Vol. 3, 2018

Original research papers

Radioecology

ANALYSIS OF ACTIVITY CONCENTRATION OF NATURAL RADIONUCLIDES IN THE SOIL OF THE INSTITUTE OF APPLIED NUCLEAR PHYSICS IN ALBANIA AND THE ASSESSMENT OF ANNUAL EFFECTIVE DOSE

Manjola Shyti, Irma Bërdufi, Florinda Cfarku, Gerti Xhixha

Pages: 77–80

DOI: 10.21175/RadProc.2018.16

Terrestrial gamma radiation levels are significantly affected by the radionuclides that are present in the soil, which in turn can be used for the assessment of the terrestrial gamma dose rate. This study is important because the employees of this institute, in addition to professional exposure, will be familiar with the average annual effective dose equivalents (AEDEs) in soils that come from this area. The main radioactive materials are the long-lived radionuclides, such as 238U, 232Th and 40K, known as NORMs (Naturally Occurring Radionuclide Materials). Natural radioactivity analysis has been done for the soil samples collected from the area of the Institute of Applied Nuclear Physics (IANP) in Tirana, Albania.
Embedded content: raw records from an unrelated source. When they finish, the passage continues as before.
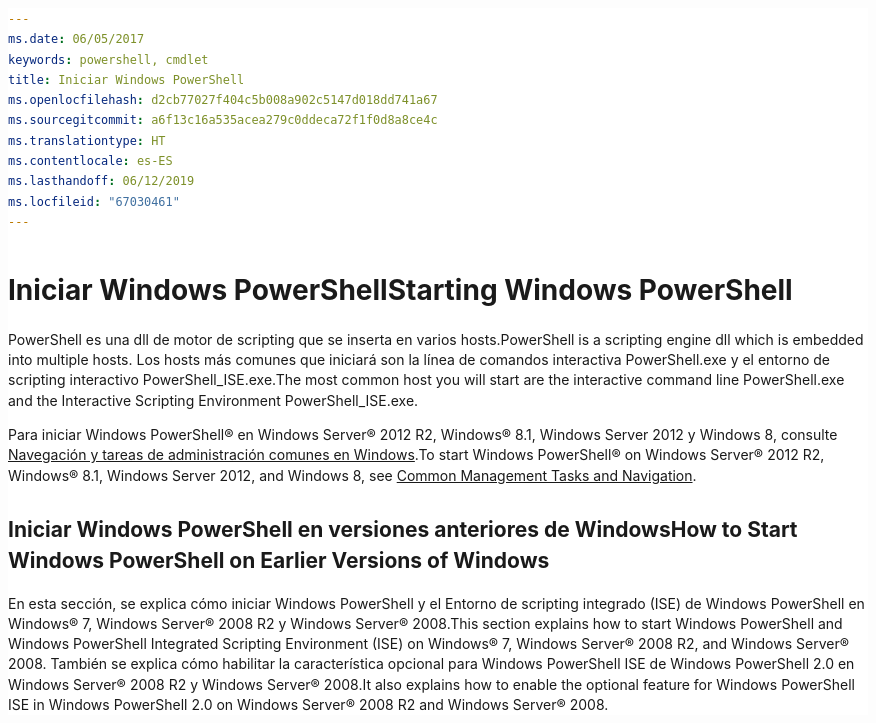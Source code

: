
```yaml
---
ms.date: 06/05/2017
keywords: powershell, cmdlet
title: Iniciar Windows PowerShell
ms.openlocfilehash: d2cb77027f404c5b008a902c5147d018dd741a67
ms.sourcegitcommit: a6f13c16a535acea279c0ddeca72f1f0d8a8ce4c
ms.translationtype: HT
ms.contentlocale: es-ES
ms.lasthandoff: 06/12/2019
ms.locfileid: "67030461"
---
```

# <a name="starting-windows-powershell"></a><span data-ttu-id="6a9b8-103">Iniciar Windows PowerShell</span><span class="sxs-lookup"><span data-stu-id="6a9b8-103">Starting Windows PowerShell</span></span>
<span data-ttu-id="6a9b8-104">PowerShell es una dll de motor de scripting que se inserta en varios hosts.</span><span class="sxs-lookup"><span data-stu-id="6a9b8-104">PowerShell is a scripting engine dll which is embedded into multiple hosts.</span></span>  <span data-ttu-id="6a9b8-105">Los hosts más comunes que iniciará son la línea de comandos interactiva PowerShell.exe y el entorno de scripting interactivo PowerShell_ISE.exe.</span><span class="sxs-lookup"><span data-stu-id="6a9b8-105">The most common host you will start are the interactive command line PowerShell.exe and the Interactive Scripting Environment PowerShell_ISE.exe.</span></span>

<span data-ttu-id="6a9b8-106">Para iniciar Windows PowerShell® en Windows Server® 2012 R2, Windows® 8.1, Windows Server 2012 y Windows 8, consulte [Navegación y tareas de administración comunes en Windows](https://technet.microsoft.com/library/hh831491.aspx).</span><span class="sxs-lookup"><span data-stu-id="6a9b8-106">To start Windows PowerShell® on Windows Server® 2012 R2, Windows® 8.1, Windows Server 2012, and Windows 8, see [Common Management Tasks and Navigation](https://technet.microsoft.com/library/hh831491.aspx).</span></span>

## <a name="how-to-start-windows-powershell-on-earlier-versions-of-windows"></a><span data-ttu-id="6a9b8-107">Iniciar Windows PowerShell en versiones anteriores de Windows</span><span class="sxs-lookup"><span data-stu-id="6a9b8-107">How to Start Windows PowerShell on Earlier Versions of Windows</span></span>

<span data-ttu-id="6a9b8-108">En esta sección, se explica cómo iniciar Windows PowerShell y el Entorno de scripting integrado (ISE) de Windows PowerShell en Windows® 7, Windows Server® 2008 R2 y Windows Server® 2008.</span><span class="sxs-lookup"><span data-stu-id="6a9b8-108">This section explains how to start Windows PowerShell and Windows PowerShell Integrated Scripting Environment (ISE) on Windows® 7, Windows Server® 2008 R2, and Windows Server® 2008.</span></span> <span data-ttu-id="6a9b8-109">También se explica cómo habilitar la característica opcional para Windows PowerShell ISE de Windows PowerShell 2.0 en Windows Server® 2008 R2 y Windows Server® 2008.</span><span class="sxs-lookup"><span data-stu-id="6a9b8-109">It also explains how to enable the optional feature for Windows PowerShell ISE in Windows PowerShell 2.0 on Windows Server® 2008 R2 and Windows Server® 2008.</span></span>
The activity concentration of Radium (226Ra), Thorium (232Th) and Potassium (40K) were measured in these samples using HPGe (High Purity Germanium) detector based on low background gamma-ray counting system. From the measured activity concentration of the above three natural radionuclides, the external gamma absorbed dose rate and the annual effective dose were calculated. The obtained mean values of gamma absorbed dose rate and annual effective dose in soil samples were found to be comparable with the worldwide average as reported by United Nations Scientific Committee on the Effects of Atomic Radiation. The natural radioactivity levels in soils of IANP area had never been studied before. This study aims to determine the dose rate in order to assess the health risks from the activity concentration of the natural radionuclides as 238U, 232Th and 40K in the soil. Also, the Radium equivalent (Raeq) of the samples is calculated and compared with the similar data reported in literature. The values of the outdoor annual effective dose were in the range of 0.02 to 0.11 mSv, showing that the area of IANP was radiologically safe.